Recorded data
● ● ● ● ● ● ●

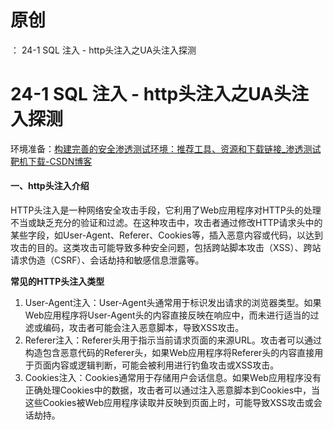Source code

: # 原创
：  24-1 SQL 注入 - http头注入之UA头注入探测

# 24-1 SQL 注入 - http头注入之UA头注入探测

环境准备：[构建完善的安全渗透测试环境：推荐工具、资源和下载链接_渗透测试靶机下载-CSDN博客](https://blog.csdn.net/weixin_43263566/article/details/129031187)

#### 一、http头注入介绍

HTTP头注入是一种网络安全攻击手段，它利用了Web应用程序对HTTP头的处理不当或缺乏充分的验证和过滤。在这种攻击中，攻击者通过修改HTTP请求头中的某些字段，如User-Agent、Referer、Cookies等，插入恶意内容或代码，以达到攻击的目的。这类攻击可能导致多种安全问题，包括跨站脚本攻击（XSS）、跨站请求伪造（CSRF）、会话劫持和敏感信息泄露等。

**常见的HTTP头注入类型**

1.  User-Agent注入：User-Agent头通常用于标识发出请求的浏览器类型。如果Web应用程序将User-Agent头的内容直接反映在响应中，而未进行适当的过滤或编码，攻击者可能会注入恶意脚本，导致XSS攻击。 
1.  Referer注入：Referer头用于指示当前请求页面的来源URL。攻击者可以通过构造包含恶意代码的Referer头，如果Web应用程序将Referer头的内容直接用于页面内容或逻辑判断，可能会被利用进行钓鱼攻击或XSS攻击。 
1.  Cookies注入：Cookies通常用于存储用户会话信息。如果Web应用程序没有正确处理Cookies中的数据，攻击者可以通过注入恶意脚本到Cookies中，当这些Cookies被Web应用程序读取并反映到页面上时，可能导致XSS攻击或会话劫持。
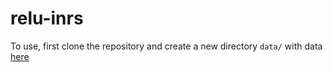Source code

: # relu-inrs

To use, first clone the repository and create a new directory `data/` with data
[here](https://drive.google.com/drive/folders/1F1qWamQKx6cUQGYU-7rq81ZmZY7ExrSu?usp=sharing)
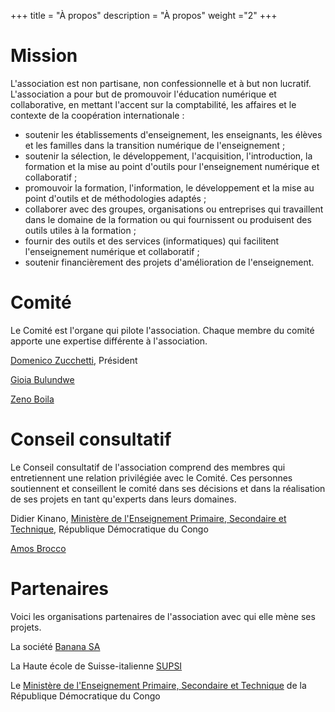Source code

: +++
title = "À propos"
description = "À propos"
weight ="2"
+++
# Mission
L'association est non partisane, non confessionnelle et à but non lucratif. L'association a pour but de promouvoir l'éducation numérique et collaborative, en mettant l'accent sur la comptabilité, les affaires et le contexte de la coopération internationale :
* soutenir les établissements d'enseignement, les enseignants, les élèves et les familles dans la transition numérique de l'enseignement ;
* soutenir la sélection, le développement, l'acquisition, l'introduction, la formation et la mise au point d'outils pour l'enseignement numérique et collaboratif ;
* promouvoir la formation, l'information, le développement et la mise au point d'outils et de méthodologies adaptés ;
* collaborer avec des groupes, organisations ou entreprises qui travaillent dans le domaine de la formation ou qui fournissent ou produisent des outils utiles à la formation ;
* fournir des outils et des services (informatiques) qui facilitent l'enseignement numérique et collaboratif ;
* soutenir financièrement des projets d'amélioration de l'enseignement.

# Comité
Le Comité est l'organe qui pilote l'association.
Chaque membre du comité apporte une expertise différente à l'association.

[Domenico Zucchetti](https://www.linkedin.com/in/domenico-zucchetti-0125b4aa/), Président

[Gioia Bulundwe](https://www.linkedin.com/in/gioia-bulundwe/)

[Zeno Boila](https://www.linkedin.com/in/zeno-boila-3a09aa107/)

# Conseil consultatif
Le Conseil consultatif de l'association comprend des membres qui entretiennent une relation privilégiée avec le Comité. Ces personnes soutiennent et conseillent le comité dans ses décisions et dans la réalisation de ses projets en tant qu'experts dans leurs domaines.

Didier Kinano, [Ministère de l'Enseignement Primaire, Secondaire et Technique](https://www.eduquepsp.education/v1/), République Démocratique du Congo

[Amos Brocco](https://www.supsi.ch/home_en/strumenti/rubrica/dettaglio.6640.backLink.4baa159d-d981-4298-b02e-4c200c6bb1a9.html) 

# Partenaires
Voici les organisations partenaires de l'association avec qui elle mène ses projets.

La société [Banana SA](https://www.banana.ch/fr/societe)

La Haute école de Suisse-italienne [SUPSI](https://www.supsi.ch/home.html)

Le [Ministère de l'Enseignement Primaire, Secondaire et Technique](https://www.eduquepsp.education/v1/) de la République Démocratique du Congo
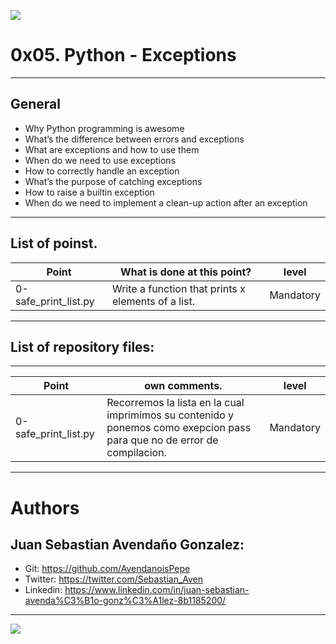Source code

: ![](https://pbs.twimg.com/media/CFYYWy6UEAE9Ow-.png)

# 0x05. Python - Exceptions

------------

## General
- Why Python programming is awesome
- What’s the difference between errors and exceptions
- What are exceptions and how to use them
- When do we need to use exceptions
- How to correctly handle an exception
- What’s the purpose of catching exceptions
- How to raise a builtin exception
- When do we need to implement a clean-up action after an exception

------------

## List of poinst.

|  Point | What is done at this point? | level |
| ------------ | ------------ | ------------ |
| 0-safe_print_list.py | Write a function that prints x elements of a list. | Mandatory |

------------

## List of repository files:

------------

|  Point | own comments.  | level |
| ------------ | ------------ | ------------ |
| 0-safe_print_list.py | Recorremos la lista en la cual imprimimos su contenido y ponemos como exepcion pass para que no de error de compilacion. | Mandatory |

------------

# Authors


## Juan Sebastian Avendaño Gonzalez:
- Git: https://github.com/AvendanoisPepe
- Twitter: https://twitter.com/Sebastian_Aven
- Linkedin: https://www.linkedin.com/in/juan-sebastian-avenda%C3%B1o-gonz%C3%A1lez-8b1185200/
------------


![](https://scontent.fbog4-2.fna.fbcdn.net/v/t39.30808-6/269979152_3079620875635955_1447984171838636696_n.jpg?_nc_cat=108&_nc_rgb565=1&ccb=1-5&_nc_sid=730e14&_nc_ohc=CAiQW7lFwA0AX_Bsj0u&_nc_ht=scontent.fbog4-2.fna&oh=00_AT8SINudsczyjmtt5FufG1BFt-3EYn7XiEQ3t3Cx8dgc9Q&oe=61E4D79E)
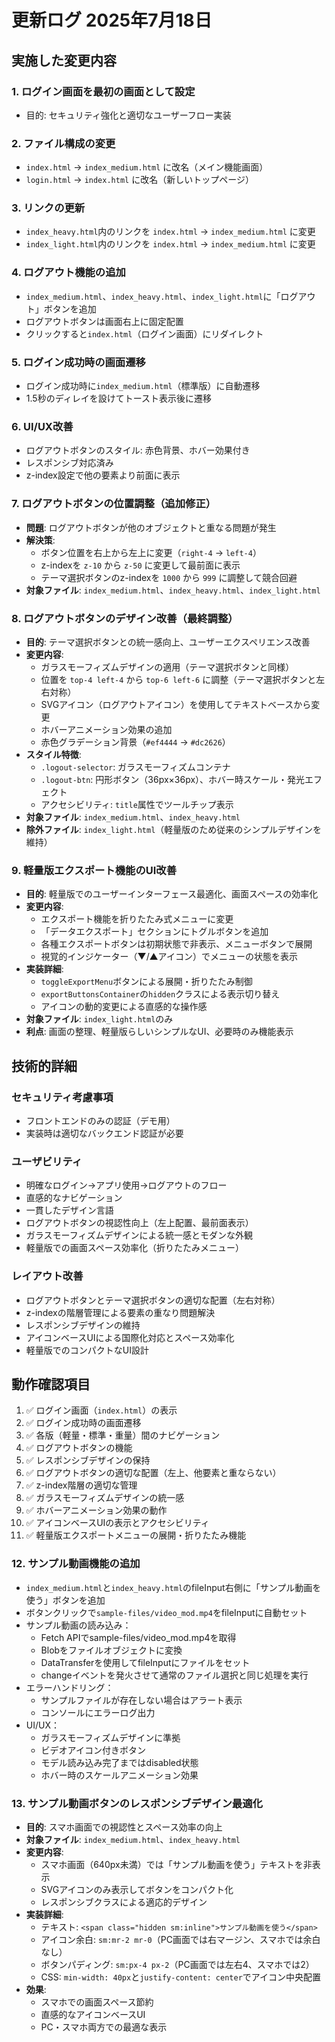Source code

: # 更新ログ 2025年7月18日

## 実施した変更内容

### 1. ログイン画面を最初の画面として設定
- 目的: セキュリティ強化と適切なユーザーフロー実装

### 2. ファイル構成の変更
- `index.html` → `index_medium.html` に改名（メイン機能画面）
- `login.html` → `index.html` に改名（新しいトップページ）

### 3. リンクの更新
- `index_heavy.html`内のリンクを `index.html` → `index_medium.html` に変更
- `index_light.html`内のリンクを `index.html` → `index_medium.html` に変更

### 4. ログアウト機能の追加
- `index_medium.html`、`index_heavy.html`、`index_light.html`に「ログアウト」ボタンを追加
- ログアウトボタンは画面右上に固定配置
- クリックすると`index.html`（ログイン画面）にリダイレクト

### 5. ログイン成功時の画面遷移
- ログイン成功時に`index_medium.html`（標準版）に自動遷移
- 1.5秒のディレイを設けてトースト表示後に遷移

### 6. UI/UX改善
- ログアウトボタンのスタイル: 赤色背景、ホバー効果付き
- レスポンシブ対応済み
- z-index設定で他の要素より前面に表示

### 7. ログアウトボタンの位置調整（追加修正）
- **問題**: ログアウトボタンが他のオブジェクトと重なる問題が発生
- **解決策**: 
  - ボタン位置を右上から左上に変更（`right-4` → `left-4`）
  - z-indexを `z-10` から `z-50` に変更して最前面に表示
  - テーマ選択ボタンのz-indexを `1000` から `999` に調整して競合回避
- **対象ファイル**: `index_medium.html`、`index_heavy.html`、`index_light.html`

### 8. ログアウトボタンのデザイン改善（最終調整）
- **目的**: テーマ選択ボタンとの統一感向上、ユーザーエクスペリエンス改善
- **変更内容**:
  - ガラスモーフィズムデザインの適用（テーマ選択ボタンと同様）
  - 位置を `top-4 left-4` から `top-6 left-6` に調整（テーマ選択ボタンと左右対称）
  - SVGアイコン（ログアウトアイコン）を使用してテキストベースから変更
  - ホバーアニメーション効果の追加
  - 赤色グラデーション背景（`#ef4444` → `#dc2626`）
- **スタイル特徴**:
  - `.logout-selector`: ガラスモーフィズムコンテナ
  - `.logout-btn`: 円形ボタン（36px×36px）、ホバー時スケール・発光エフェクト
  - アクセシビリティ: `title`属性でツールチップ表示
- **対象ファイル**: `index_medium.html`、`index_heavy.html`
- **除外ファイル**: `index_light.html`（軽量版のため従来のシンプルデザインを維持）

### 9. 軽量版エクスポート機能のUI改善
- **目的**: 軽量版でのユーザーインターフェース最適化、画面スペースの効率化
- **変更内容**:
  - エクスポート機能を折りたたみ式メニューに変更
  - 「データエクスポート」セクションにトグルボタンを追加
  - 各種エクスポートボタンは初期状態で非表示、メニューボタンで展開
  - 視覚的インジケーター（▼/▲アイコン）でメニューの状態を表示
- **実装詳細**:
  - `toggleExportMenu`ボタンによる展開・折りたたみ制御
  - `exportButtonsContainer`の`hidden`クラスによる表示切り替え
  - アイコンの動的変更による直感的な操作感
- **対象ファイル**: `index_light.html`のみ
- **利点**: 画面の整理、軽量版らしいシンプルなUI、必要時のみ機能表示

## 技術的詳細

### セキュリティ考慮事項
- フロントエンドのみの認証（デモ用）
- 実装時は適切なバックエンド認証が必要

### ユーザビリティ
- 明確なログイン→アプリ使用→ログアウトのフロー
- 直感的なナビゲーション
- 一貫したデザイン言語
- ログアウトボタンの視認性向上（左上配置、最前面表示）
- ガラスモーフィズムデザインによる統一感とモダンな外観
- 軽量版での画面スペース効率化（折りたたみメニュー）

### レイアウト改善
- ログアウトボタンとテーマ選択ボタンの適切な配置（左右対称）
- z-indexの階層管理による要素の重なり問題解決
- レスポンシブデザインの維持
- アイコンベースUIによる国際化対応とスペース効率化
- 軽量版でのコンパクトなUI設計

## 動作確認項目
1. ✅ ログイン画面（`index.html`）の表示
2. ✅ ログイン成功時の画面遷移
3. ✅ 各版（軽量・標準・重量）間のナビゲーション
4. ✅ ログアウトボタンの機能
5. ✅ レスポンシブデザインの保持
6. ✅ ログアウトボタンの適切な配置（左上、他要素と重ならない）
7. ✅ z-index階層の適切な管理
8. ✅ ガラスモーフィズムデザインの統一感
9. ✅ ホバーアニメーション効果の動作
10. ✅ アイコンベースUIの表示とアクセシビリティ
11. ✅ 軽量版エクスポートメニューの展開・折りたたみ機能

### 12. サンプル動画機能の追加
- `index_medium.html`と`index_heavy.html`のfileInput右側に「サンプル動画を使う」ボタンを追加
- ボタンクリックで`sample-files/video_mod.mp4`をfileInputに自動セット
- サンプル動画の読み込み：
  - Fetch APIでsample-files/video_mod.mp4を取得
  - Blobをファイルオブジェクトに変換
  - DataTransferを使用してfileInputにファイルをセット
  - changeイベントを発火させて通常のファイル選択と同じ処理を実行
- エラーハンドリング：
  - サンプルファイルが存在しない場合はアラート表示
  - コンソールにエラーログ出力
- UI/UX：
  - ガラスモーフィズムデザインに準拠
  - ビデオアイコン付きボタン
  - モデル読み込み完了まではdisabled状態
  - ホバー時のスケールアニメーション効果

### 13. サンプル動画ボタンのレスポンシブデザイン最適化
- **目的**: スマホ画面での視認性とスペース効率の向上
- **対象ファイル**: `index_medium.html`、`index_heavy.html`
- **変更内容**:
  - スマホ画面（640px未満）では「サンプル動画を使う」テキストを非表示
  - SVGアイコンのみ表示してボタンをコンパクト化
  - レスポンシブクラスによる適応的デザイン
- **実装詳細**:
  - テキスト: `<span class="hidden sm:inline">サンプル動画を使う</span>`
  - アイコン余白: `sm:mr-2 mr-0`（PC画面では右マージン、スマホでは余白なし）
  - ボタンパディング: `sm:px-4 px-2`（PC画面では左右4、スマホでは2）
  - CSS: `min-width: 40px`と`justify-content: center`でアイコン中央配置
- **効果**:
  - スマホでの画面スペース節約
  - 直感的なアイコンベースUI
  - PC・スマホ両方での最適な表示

● ● ● ● ● ● ●

What you are asked to do
Give back exactly, and solely, the section of the data above bounded by the line containing "- How to raise a builtin exception" and the line containing "### 6. UI/UX改善", both bounding lines included and pictures omitted.

Answer box
- How to raise a builtin exception
- When do we need to implement a clean-up action after an exception

------------

## List of poinst.

|  Point | What is done at this point? | level |
| ------------ | ------------ | ------------ |
| 0-safe_print_list.py | Write a function that prints x elements of a list. | Mandatory |

------------

## List of repository files:

------------

|  Point | own comments.  | level |
| ------------ | ------------ | ------------ |
| 0-safe_print_list.py | Recorremos la lista en la cual imprimimos su contenido y ponemos como exepcion pass para que no de error de compilacion. | Mandatory |

------------

# Authors


## Juan Sebastian Avendaño Gonzalez:
- Git: https://github.com/AvendanoisPepe
- Twitter: https://twitter.com/Sebastian_Aven
- Linkedin: https://www.linkedin.com/in/juan-sebastian-avenda%C3%B1o-gonz%C3%A1lez-8b1185200/
------------


![](https://scontent.fbog4-2.fna.fbcdn.net/v/t39.30808-6/269979152_3079620875635955_1447984171838636696_n.jpg?_nc_cat=108&_nc_rgb565=1&ccb=1-5&_nc_sid=730e14&_nc_ohc=CAiQW7lFwA0AX_Bsj0u&_nc_ht=scontent.fbog4-2.fna&oh=00_AT8SINudsczyjmtt5FufG1BFt-3EYn7XiEQ3t3Cx8dgc9Q&oe=61E4D79E)
Source code

: # 更新ログ 2025年7月18日

## 実施した変更内容

### 1. ログイン画面を最初の画面として設定
- 目的: セキュリティ強化と適切なユーザーフロー実装

### 2. ファイル構成の変更
- `index.html` → `index_medium.html` に改名（メイン機能画面）
- `login.html` → `index.html` に改名（新しいトップページ）

### 3. リンクの更新
- `index_heavy.html`内のリンクを `index.html` → `index_medium.html` に変更
- `index_light.html`内のリンクを `index.html` → `index_medium.html` に変更

### 4. ログアウト機能の追加
- `index_medium.html`、`index_heavy.html`、`index_light.html`に「ログアウト」ボタンを追加
- ログアウトボタンは画面右上に固定配置
- クリックすると`index.html`（ログイン画面）にリダイレクト

### 5. ログイン成功時の画面遷移
- ログイン成功時に`index_medium.html`（標準版）に自動遷移
- 1.5秒のディレイを設けてトースト表示後に遷移

### 6. UI/UX改善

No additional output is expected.